Why have I never made risotto before? It’s ludicrous really, because it’s so easy to make and so delicious. I had some roasted beets that I wanted to use up so I did a search on the good ol’ web. Beet Risotto came up and I had all of the ingredients on hand, particularly some arborio rice that I should really use up. The good folks at Canadian Living didn’t fail me (yet again!) and this recipe is a keeper. The addition of fresh thyme is the kicker. It goes well with the sweetness of the beets and the nuttiness of the parmesan cheese. This is just the start for me and with summer coming I want to make some spring vegetable risottos. What’s your favourite risotto? -bvox
Source: Canadian Living
4 cups veggie stock
2 tbsp extra-virgin olive oil
1/4 cup finely chopped shallots
1-1/3 cups short grain rice, such as arborio
1/4 cup dry white vermouth or dry white wine (I used vermouth)
1 tbsp fresh thyme
1-1/4 tsp salt
1/2 tsp pepper
1/3 cup grated parmesan cheese
1 tbsp butter
Wrap beets in foil; roast in 350°F oven until tender, about 1 hour. Peel and chop into 1/4-inch cubes to make 3 cups; set aside.

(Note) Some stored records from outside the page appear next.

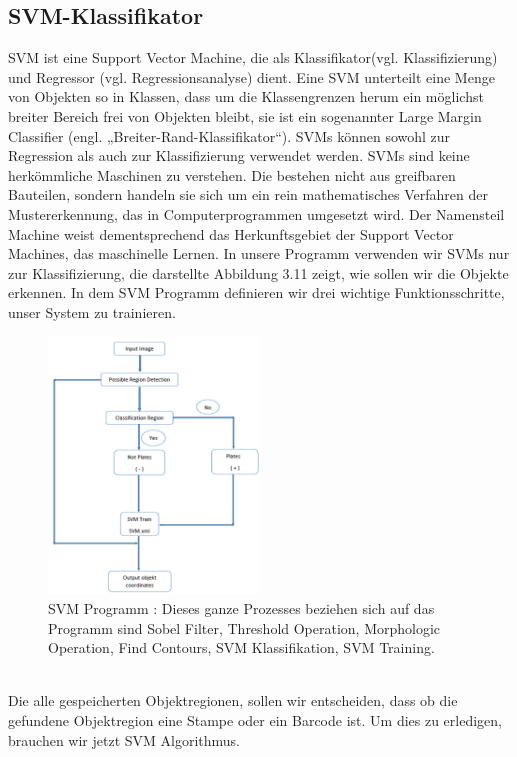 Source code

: \documentclass[10pt,a4paper]{report}
\begin{document}
\subsection{SVM-Klassifikator}
SVM ist eine Support Vector Machine, die als Klassifikator(vgl. Klassifizierung) und Regressor (vgl. Regressionsanalyse) dient. Eine SVM unterteilt eine Menge von Objekten so in Klassen, dass um die Klassengrenzen herum ein möglichst breiter Bereich frei von Objekten bleibt, sie ist ein sogenannter Large Margin Classifier (engl. „Breiter-Rand-Klassifikator“). SVMs können sowohl zur Regression als auch zur Klassifizierung verwendet werden\cite{4}.
SVMs sind keine herkömmliche Maschinen zu verstehen. Die bestehen  nicht aus greifbaren Bauteilen, sondern handeln sie sich um ein rein mathematisches Verfahren der Mustererkennung, das in Computerprogrammen umgesetzt wird. Der Namensteil Machine weist dementsprechend das Herkunftsgebiet der Support Vector Machines, das maschinelle Lernen.
In unsere Programm verwenden wir SVMs nur zur Klassifizierung, die darstellte Abbildung 3.11 zeigt, wie sollen wir die Objekte erkennen. In dem SVM Programm definieren wir drei wichtige Funktionsschritte, unser System zu trainieren.\\
\begin{figure}[htbp] 
	\centering
	\includegraphics[width=0.5\textwidth]{SVM.png}
	\caption{SVM Programm : Dieses ganze Prozesses beziehen sich auf das Programm sind Sobel Filter, Threshold Operation, Morphologic Operation, Find Contours, SVM Klassifikation, SVM Training.}
	\label{fig:Bild 3.11}
\end{figure}\\
Die alle gespeicherten Objektregionen, sollen wir entscheiden, dass ob die gefundene Objektregion eine Stampe oder ein Barcode ist. Um dies zu erledigen, brauchen wir jetzt SVM Algorithmus. 
\end{document}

In saucepan, bring stock to boil; reduce heat to low and keep warm.
In large deep skillet, heat oil over medium-high heat; sauté shallots until softened and translucent, about 3 minutes. Add rice, stirring to coat and toast grains, about 2 minutes. Stir in vermouth until absorbed.
Now, have a glass of wine ready as you’ll be near the stove stirring and it’s a good excuse.
Add stock, 1/2 cup at a time and stirring after each addition until most of the liquid is absorbed before adding more, about 20 minutes total. Add beets, thyme, salt and pepper. Taste before adding last 1/2 cup; rice should be loose, creamy but not mushy, and still slightly firm in centre of grain.
Remove from heat. Stir in Romano cheese and butter; let stand for 2 minutes before serving. Sprinkle with more Parmesan and fresh thyme.